## Task instructions:
List every line in this data where the string "macro" occurs.

## Records to use:
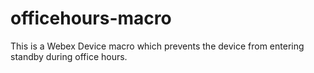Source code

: # officehours-macro
This is a Webex Device macro which prevents the device from entering standby during office hours.
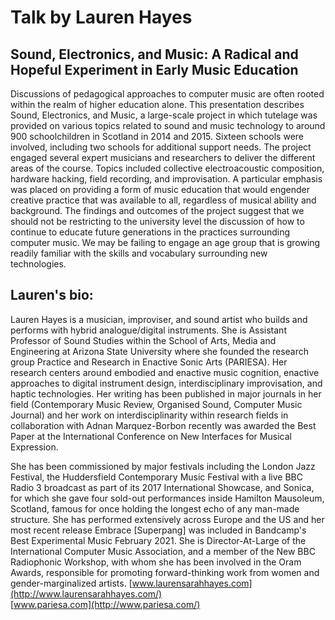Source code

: # Talk by Lauren Hayes

## **Sound, Electronics, and Music: A Radical and Hopeful Experiment in Early Music Education**

Discussions of pedagogical approaches to computer music are often rooted within the realm of higher education alone. This presentation describes Sound, Electronics, and Music, a large-scale project in which tutelage was provided on various topics related to sound and music technology to around 900 schoolchildren in Scotland in 2014 and 2015. Sixteen schools were involved, including two schools for additional support needs. The project engaged several expert musicians and researchers to deliver the different areas of the course. Topics included collective electroacoustic composition, hardware hacking, field recording, and improvisation. A particular emphasis was placed on providing a form of music education that would engender creative practice that was available to all, regardless of musical ability and background. The findings and outcomes of the project suggest that we should not be restricting to the university level the discussion of how to continue to educate future generations in the practices surrounding computer music. We may be failing to engage an age group that is growing readily familiar with the skills and vocabulary surrounding new technologies.

## Lauren's bio:

Lauren Hayes is a musician, improviser, and sound artist who builds and performs with hybrid analogue/digital instruments. She is Assistant Professor of Sound Studies within the School of Arts, Media and Engineering at Arizona State University where she founded the research group Practice and Research in Enactive Sonic Arts \(PARIESA\). Her research centers around embodied and enactive music cognition, enactive approaches to digital instrument design, interdisciplinary improvisation, and haptic technologies. Her writing has been published in major journals in her field \(Contemporary Music Review, Organised Sound, Computer Music Journal\) and her work on interdisciplinarity within research fields in collaboration with Adnan Marquez-Borbon recently was awarded the Best Paper at the International Conference on New Interfaces for Musical Expression.   
  
She has been commissioned by major festivals including the London Jazz Festival, the Huddersfield Contemporary Music Festival with a live BBC Radio 3 broadcast as part of its 2017 International Showcase, and Sonica, for which she gave four sold-out performances inside Hamilton Mausoleum, Scotland, famous for once holding the longest echo of any man-made structure. She has performed extensively across Europe and the US and her most recent release Embrace \[Superpang\] was included in Bandcamp's Best Experimental Music February 2021. She is Director-At-Large of the International Computer Music Association, and a member of the New BBC Radiophonic Workshop, with whom she has been involved in the Oram Awards, responsible for promoting forward-thinking work from women and gender-marginalized artists. [www.laurensarahhayes.com](http://www.laurensarahhayes.com/)   
[www.pariesa.com](http://www.pariesa.com/)

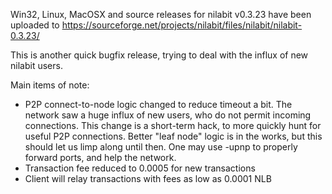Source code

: Win32, Linux, MacOSX and source releases for nilabit v0.3.23 have been uploaded to
https://sourceforge.net/projects/nilabit/files/nilabit/nilabit-0.3.23/

This is another quick bugfix release, trying to deal with the influx of new nilabit users.

Main items of note:

* P2P connect-to-node logic changed to reduce timeout a bit.  The network saw a huge influx of new users, who do not permit incoming connections.  This change is a short-term hack, to more quickly hunt for useful P2P connections.  Better "leaf node" logic is in the works, but this should let us limp along until then.  One may use -upnp to properly forward ports, and help the network.
* Transaction fee reduced to 0.0005 for new transactions
* Client will relay transactions with fees as low as 0.0001 NLB
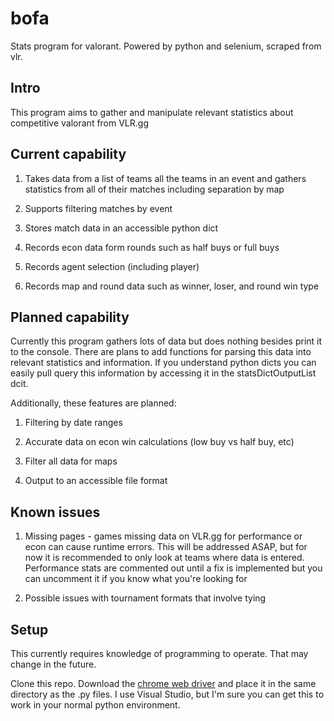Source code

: # bofa

Stats program for valorant. Powered by python and selenium, scraped from vlr.

## Intro

This program aims to gather and manipulate relevant statistics about competitive valorant from VLR.gg

## Current capability

1. Takes data from a list of teams all the teams in an event and gathers statistics from all of their matches including separation by map

1. Supports filtering matches by event

1. Stores match data in an accessible python dict  

1. Records econ data form rounds such as half buys or full buys

1. Records agent selection (including player)

1. Records map and round data such as winner, loser, and round win type

## Planned capability

Currently this program gathers lots of data but does nothing besides print it to the console. There are plans to add functions for parsing this data into relevant statistics and information. If you understand python dicts you can easily pull query this information by accessing it in the statsDictOutputList dcit.

Additionally, these features are planned:

1. Filtering by date ranges

1. Accurate data on econ win calculations (low buy vs half buy, etc)

1. Filter all data for maps

1. Output to an accessible file format  

## Known issues

1. Missing pages - games missing data on VLR.gg for performance or econ can cause runtime errors. This will be addressed ASAP, but for now it is recommended to only look at teams where data is entered. Performance stats are commented out until a fix is implemented but you can uncomment it if you know what you're looking for

1. Possible issues with tournament formats that involve tying 

## Setup

This currently requires knowledge of programming to operate. That may change in the future.

Clone this repo. Download the [chrome web driver](https://chromedriver.chromium.org/downloads) and place it in the same directory as the .py files. I use Visual Studio, but I'm sure you can get this to work in your normal python environment. 
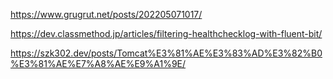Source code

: 

https://www.grugrut.net/posts/202205071017/

https://dev.classmethod.jp/articles/filtering-healthchecklog-with-fluent-bit/

https://szk302.dev/posts/Tomcat%E3%81%AE%E3%83%AD%E3%82%B0%E3%81%AE%E7%A8%AE%E9%A1%9E/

## Solution below:
: # officehours-macro
This is a Webex Device macro which prevents the device from entering standby during office hours.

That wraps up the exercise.